She announced that we should do no more manuscript work for the rest of the morning, but celebrate our new alliance with a walk up the glen. I had been to the so-called hermitage, she said (this part of my adventure with her father being no secret), but she herself was doubtful that the cave had ever been the home of the venerable hermit. She wished now to show me two other places that had long been associated with ‘Saint Conach’ in the minds of the local people. The day was fine and if we left quickly and discreetly then nobody − by which she surely meant her mother − would miss her. ‘Certainly nobody will miss you,’ she added.

So it was that ten minutes later we had slipped away and were walking up the glen, the Scaurs on our left and the river and the harvest work some distance to our right. We crossed the burn that flows from Conach’s Linn, and far above us I could see where the cave must be, but this was not our destination.
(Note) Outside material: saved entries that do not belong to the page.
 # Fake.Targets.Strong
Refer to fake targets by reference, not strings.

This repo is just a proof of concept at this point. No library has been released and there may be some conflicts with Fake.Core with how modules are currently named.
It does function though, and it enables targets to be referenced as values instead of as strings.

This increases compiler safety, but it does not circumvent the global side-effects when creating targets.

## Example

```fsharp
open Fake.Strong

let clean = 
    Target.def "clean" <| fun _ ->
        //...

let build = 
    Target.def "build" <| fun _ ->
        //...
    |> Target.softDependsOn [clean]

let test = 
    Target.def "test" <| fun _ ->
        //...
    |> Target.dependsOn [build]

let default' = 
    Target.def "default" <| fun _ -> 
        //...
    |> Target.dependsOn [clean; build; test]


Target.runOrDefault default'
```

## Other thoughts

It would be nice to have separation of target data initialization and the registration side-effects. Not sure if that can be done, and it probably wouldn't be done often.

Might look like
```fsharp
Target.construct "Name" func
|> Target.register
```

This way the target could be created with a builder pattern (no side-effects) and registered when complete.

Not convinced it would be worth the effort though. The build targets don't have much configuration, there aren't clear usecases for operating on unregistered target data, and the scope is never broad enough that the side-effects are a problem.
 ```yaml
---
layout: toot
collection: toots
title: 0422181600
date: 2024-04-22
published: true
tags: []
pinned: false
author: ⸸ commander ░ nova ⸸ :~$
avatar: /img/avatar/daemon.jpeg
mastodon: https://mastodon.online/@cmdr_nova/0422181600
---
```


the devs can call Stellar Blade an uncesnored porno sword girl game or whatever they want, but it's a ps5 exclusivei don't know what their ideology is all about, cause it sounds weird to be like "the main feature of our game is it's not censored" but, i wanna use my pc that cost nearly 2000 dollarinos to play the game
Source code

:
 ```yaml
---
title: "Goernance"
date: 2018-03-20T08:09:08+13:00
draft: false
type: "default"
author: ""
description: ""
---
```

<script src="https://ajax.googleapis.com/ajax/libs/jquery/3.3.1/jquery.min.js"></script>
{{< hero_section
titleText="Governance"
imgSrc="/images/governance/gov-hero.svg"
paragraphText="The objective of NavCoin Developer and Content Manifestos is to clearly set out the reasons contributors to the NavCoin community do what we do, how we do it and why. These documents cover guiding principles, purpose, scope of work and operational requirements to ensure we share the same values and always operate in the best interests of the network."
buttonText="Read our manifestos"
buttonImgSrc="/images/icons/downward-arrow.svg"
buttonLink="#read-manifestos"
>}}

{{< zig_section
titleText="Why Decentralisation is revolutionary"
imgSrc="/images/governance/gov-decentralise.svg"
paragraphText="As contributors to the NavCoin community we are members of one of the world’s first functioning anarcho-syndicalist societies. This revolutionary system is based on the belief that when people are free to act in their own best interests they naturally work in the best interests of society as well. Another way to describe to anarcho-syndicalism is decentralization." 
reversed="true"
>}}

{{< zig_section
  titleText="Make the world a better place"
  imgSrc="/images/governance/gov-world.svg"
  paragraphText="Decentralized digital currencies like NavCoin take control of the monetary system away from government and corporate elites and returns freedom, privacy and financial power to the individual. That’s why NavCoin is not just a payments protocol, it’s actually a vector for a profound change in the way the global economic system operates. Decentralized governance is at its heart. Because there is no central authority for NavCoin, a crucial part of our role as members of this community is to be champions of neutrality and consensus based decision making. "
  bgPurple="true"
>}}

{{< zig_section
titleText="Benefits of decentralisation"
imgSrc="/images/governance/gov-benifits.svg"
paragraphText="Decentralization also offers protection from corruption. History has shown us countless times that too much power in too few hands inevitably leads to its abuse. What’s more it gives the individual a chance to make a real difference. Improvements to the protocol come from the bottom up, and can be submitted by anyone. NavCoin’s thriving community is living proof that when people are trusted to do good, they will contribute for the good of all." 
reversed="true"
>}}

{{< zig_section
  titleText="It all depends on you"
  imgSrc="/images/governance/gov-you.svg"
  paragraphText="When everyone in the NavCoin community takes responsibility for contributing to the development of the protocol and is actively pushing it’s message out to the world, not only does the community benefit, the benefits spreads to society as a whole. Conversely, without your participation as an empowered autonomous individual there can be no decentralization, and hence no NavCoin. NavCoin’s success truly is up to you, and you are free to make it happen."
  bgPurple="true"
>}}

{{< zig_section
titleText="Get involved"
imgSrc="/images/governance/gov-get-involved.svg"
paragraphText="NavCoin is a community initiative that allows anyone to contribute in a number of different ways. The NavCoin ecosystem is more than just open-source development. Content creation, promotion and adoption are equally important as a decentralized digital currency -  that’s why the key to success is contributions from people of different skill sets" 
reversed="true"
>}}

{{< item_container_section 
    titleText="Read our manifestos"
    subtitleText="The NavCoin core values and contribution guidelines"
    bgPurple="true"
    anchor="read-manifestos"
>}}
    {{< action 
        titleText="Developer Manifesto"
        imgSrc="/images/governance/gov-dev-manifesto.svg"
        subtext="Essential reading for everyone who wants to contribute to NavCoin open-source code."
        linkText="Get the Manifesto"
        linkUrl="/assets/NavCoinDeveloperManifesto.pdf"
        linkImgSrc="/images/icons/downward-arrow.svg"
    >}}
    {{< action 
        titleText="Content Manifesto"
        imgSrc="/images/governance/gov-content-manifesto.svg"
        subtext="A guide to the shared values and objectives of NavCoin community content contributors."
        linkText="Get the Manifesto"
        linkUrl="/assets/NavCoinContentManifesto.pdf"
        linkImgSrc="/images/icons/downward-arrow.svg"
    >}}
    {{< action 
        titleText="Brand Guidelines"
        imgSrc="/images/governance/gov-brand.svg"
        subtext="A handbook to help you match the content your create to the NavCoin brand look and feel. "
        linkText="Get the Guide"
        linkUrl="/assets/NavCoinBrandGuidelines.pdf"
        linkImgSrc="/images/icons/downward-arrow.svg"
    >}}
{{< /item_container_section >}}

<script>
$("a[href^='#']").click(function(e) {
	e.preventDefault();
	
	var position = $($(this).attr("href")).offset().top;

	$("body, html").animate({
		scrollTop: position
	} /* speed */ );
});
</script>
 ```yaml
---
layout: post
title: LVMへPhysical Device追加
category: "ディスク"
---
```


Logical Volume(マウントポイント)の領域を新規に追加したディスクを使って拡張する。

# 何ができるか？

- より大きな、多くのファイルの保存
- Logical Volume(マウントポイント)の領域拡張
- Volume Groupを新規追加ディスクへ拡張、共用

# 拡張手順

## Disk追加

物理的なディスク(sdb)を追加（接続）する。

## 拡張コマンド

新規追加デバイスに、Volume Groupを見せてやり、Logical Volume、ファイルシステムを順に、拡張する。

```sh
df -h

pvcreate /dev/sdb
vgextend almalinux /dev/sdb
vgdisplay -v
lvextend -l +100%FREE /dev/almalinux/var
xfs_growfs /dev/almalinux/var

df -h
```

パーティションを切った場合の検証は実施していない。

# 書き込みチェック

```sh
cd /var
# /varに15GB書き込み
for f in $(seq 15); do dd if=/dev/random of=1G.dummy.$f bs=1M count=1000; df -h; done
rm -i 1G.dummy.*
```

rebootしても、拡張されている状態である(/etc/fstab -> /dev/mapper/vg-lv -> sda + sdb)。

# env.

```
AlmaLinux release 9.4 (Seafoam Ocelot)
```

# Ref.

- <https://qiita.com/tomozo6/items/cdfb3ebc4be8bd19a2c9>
I thought I was in good marching trim but Jessie is sturdier and swifter than I am ever likely to be. After going half a mile or so further, the way began to narrow, and drew us towards the river, where the hardy alder and birch trees grow quite thickly. But as we approached the water the path suddenly turned away again and we climbed a short, stony incline on to a mossy sward, about fifty yards in length and half as wide, sheltered on three sides by rocks and pine trees. The damp green carpet was dotted here and there with clumps of bog-cotton and a few boulders, but was otherwise unremarkable. It was here that Jessie stopped, and spoke.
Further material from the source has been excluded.